ABSTRACT
Are personal blogs merely personal diaries online, rehearsals of trivialities of
interest only to their creators, intimate friends, and nosy neighbors? Yes and no.
In some cases, personal blogs have been reconfigured so as to preserve the
immediacy inherent in the genre and the moral purpose inherited from famous
ancestors, like Boswell’s London Journal and The Diary of Anne Frank, works
that shape scattered incidents into meaningful lives. In Ivan Oransky and
Adam Marcus’s Retraction Watch, and Joerg Zwirner’s Abnormal Science,
everyday professional life is encountered, reflected on, and infused with moral
purpose. Marcus, Oransky, and Zwirner see themselves as successful only to the
extent that scientific journals openly retract erroneous, plagiarized, or fraudulent
articles and at the same time tell the scientific public exactly why they are
doing so. They are conservatives, motivated by the pressing need to keep science
true to an established principle: self-correction. In my view, Retraction Watch and
Abnormal Science succeed in the task they undertake: setting the scientific record
straight by turning their personal blogs into a form of investigative journalism,
reborn on the Web.
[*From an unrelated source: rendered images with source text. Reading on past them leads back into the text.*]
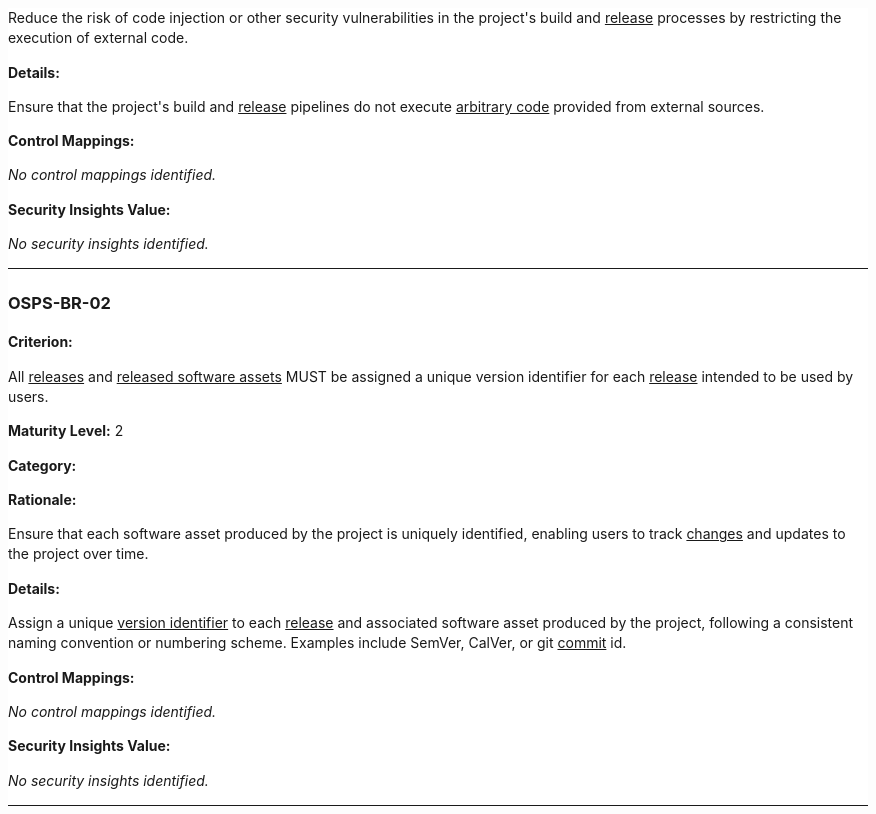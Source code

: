 Reduce the risk of code injection or other
security vulnerabilities in the project's
build and [release] processes by restricting
the execution of external code.

**Details:**

Ensure that the project's build and [release]
pipelines do not execute [arbitrary code]
provided from external sources.

**Control Mappings:**

_No control mappings identified._

**Security Insights Value:**

_No security insights identified._

---

### OSPS-BR-02

**Criterion:**

All [releases] and [released software assets]
MUST be assigned a unique version
identifier for each [release] intended to be
used by users.

**Maturity Level:**
2

**Category:**


**Rationale:**

Ensure that each software asset produced by
the  project is uniquely identified,
enabling users to track [changes] and updates
to the project over time.

**Details:**

Assign a unique [version identifier] to each
[release] and associated software asset
produced by the project, following a
consistent naming convention or numbering
scheme.
Examples include SemVer, CalVer, or
git [commit] id.

**Control Mappings:**

_No control mappings identified._

**Security Insights Value:**

_No security insights identified._

---

[Arbitrary Code]: #arbitrary-code
[Automated Test Suite]: #automated-test-suite
[Build and Release Pipeline]: #build-and-release-pipeline
[build and release pipelines]: #build-and-release-pipeline
[Change]: #change
[changes]: #change
[CI/CD Pipeline]: #ci/cd-pipeline
[CI/CD pipelines]: #ci/cd-pipeline
[Contributor]: #contributor
[contributors]: #contributor
[Codebase]: #codebase
[codebases]: #codebase
[Collaborator]: #collaborator
[collaborators]: #collaborator
[Commit]: #commit
[commits]: #commit
[Defect]: #defect
[defects]: #defect
[Exploitable Vulnerabilities]: #exploitable-vulnerabilities
[Exploitable Vulnerability]: #exploitable-vulnerabilities
[License]: #license
[licenses]: #license
[Known Vulnerabilities]: #known-vulnerabilities
[Known Vulnerability]: #known-vulnerabilities
[Multi-factor Authentication]: #multi-factor-authentication
[MFA]: #multi-factor-authentication
[Primary Branch]: #primary-branch
[Project Documentation]: #project-documentation
[Software Provenance]: #software-provenance
[Provenance]: #software-provenance
[Release]: #release
[releases]: #release
[Released Software Asset]: #released-software-asset
[released software assets]: #released-software-asset
[Repository]: #repository
[Repo]: #repository
[Repositories]: #repository
[Software Composition Analysis]: #software-composition-analysis
[SCA]: #software-composition-analysis
[Status Check]: #status-check
[status checks]: #status-check
[Subproject]: #subproject
[subprojects]: #subproject
[Version Identifier]: #version-identifier
[Version Control System]: #version-control-system
[VCS]: #version-control-system
[version control systems]: #version-control-system
[Vulnerability Reporting]: #vulnerability-reporting
[Coordinated Vulnerability Reporting]: #vulnerability-reporting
They do so by activating a set of institutional imperatives,
shared by the scientists and science journals they criticize, norms first articulated
by the sociologist of science, Robert Merton (1968): the expectation that pub-
lished research is original, that it is generated by agreed-upon methods, that it has
survived the skeptical scrutiny of the authors’ peers, that it is free of the influence
of special interests unrelated to science, and that it will be shared freely with
one’s fellows. Because of this shared legacy, the error, plagiarism, and fraud that
Marcus, Oransky, and Zwirner expose and publicize cannot be easily dismissed;
nor can their insistence on open acknowledgement be readily gainsaid.